URI.js punicode support works incorrectly.

For example: URI('http://www.Äffchen.com/').normalizeHostname().hostname() == "www.xn--ffchen-vna.com"

The correct conversion (as in browser) is following: var a = document.createElement('a'); a.href = 'http://www.Äffchen.com/'; a.hostname == "www.xn--ffchen-9ta.com"

hsalkaline avatar Jul 08 '14 10:07 hsalkaline

Why would the correct conversion be www.xn--ffchen-9ta.com? phlyLabs Punycode also outputs www.xn--ffchen-vna.com. I don't think the lower case conversion is necessary.

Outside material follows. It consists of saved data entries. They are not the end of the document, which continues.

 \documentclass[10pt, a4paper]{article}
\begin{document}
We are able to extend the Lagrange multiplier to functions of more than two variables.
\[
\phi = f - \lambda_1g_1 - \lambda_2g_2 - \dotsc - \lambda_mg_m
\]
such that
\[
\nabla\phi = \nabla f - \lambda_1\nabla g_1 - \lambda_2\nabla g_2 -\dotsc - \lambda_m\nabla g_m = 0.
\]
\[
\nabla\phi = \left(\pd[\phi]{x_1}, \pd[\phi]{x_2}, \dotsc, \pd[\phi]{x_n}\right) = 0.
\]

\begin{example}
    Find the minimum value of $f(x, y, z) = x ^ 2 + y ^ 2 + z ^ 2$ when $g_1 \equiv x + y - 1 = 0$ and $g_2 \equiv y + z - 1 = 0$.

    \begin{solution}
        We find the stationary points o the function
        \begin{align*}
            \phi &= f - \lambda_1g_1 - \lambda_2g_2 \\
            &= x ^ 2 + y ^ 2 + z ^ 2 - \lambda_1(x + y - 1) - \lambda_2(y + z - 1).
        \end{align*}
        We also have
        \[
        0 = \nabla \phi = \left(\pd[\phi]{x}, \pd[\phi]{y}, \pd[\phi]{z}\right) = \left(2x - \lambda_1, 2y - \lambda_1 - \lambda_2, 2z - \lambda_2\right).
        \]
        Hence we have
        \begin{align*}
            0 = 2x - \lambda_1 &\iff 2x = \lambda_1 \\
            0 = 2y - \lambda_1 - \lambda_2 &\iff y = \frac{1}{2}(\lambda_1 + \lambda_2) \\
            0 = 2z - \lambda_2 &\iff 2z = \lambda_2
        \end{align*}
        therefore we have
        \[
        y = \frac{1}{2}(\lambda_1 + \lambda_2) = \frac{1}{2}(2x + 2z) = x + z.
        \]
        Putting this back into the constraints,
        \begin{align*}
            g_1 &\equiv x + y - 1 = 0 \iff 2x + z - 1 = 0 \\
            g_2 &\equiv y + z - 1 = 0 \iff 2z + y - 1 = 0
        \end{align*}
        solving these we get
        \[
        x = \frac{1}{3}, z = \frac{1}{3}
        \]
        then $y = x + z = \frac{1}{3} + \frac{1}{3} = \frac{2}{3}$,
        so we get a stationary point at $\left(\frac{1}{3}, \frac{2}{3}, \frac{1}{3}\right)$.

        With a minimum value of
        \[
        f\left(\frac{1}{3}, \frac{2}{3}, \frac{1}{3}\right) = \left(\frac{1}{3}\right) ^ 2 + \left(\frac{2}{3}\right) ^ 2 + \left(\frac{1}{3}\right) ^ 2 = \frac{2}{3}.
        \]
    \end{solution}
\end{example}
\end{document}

ooxi avatar Jul 08 '14 13:07 ooxi

I wonder what @mathiasbynens thinks about this

rodneyrehm avatar Jul 08 '14 14:07 rodneyrehm

After some search i found, that (please, correct me, if i misunderstood smth):

  • www.xn--ffchen-9ta.com is a correct conversion according to IDNA-2003
  • www.xn--ffchen-vna.com is a correct conversion according to IDNA-2008
  • IDNA-2008 is not fully backward compatible with IDNA-2003
  • punicode.js, bundled with URI.js, implements IDNA-2008

Does punicode.js allow to choose the way the domain would be converted? And if it allow, shouldn't URI.js support this in API?

hsalkaline avatar Jul 08 '14 14:07 hsalkaline

See https://github.com/mathiasbynens/todo/issues/9. This is not something that belongs in Punycode.js as it’s not part of Punycode. It’s part of the preprocessing that happens before the domain name is Punycoded.

As per @annevk’s http://annevankesteren.nl/2014/06/url-unicode, http://unicode.org/reports/tr46/ should be used. It’s compatible with IDNA2003, but uses IDNA2008 data.

mathiasbynens avatar Jul 08 '14 14:07 mathiasbynens

Note that TR46 should be used with the settings noted in http://url.spec.whatwg.org/ We want a particular flavor of TR46.

annevk avatar Jul 11 '14 09:07 annevk